Dataset records:
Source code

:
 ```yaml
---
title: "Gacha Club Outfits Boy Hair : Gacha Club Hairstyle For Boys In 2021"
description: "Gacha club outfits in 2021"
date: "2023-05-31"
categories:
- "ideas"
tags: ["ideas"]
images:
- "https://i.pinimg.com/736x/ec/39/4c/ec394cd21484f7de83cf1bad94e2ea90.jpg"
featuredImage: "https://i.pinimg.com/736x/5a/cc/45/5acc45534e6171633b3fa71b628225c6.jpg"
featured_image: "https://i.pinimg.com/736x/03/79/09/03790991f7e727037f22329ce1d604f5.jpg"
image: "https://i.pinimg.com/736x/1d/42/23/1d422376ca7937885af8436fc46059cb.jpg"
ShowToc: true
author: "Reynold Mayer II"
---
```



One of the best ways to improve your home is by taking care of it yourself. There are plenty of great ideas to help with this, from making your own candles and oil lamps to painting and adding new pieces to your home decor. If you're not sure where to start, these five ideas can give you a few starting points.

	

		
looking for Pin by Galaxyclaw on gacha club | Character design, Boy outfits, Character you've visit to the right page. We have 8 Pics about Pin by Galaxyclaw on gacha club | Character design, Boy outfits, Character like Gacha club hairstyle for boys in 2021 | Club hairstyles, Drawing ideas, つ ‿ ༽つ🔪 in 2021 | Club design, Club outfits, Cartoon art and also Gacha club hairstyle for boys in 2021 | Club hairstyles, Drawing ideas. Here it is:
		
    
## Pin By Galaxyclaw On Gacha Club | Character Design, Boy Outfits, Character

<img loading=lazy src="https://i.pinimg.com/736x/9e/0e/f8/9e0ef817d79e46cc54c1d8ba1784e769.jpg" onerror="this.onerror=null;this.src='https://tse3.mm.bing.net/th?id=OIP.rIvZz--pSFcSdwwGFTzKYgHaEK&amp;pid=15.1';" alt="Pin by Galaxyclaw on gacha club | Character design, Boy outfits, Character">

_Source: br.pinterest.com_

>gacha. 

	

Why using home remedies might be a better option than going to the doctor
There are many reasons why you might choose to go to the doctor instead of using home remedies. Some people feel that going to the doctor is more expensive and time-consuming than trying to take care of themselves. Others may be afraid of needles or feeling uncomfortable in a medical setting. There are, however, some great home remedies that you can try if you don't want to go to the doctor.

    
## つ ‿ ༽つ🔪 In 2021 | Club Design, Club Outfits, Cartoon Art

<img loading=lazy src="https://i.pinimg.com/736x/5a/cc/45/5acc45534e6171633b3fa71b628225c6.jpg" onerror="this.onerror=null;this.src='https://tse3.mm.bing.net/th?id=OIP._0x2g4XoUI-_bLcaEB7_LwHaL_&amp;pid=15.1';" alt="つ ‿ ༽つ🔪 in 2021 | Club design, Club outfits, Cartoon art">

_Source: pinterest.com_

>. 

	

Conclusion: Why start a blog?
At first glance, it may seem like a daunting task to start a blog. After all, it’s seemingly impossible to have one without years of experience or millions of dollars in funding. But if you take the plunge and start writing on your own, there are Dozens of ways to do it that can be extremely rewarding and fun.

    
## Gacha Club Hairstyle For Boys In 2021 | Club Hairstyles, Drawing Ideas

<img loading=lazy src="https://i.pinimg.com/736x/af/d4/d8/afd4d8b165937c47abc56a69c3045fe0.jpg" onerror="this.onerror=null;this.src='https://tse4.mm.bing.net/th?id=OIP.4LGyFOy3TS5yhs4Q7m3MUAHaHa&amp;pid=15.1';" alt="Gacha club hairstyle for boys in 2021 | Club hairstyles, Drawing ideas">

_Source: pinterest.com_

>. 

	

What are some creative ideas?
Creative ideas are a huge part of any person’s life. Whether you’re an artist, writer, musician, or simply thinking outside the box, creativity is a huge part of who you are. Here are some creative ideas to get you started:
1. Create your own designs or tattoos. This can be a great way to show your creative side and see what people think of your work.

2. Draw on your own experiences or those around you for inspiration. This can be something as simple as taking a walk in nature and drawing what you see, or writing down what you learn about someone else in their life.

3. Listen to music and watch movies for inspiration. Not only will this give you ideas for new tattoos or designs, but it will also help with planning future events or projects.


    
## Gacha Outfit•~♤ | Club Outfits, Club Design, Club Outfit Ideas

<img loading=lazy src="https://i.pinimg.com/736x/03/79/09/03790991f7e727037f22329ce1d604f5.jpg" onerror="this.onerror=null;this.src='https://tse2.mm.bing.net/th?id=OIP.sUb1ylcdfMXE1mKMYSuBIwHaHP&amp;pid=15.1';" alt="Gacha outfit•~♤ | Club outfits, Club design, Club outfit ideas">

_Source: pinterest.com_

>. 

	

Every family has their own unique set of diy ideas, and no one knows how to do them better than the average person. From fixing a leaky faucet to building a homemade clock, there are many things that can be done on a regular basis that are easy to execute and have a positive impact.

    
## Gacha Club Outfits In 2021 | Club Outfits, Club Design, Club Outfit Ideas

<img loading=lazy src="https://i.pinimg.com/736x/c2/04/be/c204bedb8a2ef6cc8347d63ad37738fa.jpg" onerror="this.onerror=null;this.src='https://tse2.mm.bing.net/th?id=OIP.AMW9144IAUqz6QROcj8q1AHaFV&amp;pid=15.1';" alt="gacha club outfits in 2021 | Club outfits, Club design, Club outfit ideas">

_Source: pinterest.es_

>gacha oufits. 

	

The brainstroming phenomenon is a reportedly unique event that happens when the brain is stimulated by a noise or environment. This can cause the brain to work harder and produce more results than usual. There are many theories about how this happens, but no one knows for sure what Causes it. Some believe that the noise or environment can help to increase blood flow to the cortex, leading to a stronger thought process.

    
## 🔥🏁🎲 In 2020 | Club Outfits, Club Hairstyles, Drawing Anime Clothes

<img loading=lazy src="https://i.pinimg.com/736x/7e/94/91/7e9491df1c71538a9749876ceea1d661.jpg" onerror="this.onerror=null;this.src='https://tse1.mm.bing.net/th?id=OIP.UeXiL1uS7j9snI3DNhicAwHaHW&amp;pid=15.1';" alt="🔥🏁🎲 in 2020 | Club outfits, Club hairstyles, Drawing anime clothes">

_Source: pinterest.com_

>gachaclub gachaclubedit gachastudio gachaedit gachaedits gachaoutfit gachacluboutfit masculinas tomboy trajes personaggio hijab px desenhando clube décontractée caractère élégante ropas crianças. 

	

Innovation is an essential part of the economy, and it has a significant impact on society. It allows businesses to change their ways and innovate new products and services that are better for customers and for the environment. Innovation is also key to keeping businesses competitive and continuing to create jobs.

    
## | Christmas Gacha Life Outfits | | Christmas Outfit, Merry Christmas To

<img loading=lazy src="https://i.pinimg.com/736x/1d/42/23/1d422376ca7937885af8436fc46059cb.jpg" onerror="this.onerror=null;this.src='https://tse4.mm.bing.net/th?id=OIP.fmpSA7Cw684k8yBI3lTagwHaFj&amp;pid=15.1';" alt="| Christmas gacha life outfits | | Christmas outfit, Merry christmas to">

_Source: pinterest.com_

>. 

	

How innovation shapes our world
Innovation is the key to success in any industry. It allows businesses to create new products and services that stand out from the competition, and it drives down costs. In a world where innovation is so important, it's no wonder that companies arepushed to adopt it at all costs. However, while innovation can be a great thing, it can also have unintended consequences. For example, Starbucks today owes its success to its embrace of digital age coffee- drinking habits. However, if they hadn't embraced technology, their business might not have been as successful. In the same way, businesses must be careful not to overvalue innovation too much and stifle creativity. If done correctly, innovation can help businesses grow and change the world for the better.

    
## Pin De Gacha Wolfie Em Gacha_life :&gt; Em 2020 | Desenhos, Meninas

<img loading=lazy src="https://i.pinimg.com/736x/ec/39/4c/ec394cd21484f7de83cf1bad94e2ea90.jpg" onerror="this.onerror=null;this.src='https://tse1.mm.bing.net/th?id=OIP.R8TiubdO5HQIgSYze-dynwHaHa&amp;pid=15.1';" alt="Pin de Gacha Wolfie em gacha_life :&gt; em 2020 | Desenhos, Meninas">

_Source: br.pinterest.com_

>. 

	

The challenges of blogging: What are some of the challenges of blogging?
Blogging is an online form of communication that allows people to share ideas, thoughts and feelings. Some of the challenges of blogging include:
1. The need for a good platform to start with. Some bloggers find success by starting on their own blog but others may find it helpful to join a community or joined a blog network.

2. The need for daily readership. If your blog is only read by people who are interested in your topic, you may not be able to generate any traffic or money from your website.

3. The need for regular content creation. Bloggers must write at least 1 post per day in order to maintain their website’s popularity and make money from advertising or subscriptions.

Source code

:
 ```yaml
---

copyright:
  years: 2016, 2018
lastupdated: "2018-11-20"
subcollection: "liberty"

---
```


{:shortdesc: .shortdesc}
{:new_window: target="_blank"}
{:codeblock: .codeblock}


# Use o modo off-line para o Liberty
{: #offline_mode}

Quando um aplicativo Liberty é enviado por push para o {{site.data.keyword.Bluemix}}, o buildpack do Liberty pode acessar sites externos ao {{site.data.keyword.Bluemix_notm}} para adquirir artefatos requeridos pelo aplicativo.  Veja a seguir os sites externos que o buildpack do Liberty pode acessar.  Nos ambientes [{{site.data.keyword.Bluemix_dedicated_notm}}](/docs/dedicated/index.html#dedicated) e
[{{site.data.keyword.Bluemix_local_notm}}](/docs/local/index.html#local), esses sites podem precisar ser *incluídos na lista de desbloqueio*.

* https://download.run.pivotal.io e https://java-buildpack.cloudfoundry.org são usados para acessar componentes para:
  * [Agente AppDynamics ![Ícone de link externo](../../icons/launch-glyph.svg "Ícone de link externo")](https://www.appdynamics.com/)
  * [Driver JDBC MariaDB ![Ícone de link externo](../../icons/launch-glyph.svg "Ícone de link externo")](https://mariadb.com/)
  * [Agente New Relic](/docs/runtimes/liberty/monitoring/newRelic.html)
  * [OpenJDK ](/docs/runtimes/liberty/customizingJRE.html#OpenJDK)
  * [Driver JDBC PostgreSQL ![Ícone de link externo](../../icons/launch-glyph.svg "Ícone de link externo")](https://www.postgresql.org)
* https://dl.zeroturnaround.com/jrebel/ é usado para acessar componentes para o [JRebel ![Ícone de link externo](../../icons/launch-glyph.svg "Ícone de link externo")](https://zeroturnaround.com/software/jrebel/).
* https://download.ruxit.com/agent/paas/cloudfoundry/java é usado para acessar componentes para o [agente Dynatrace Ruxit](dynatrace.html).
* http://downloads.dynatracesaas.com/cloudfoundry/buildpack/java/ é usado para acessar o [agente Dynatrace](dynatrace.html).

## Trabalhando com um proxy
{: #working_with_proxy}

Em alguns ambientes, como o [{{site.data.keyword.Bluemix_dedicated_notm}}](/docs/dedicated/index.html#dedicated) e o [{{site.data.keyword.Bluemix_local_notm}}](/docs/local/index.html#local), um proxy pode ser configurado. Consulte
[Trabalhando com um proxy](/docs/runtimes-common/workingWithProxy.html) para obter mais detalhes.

Goal of the exercise: Among the lines of the data, find every one that holds "Driver" and copy it.

The completed task:
  * [Driver JDBC MariaDB ![Ícone de link externo](../../icons/launch-glyph.svg "Ícone de link externo")](https://mariadb.com/)
  * [Driver JDBC PostgreSQL ![Ícone de link externo](../../icons/launch-glyph.svg "Ícone de link externo")](https://www.postgresql.org)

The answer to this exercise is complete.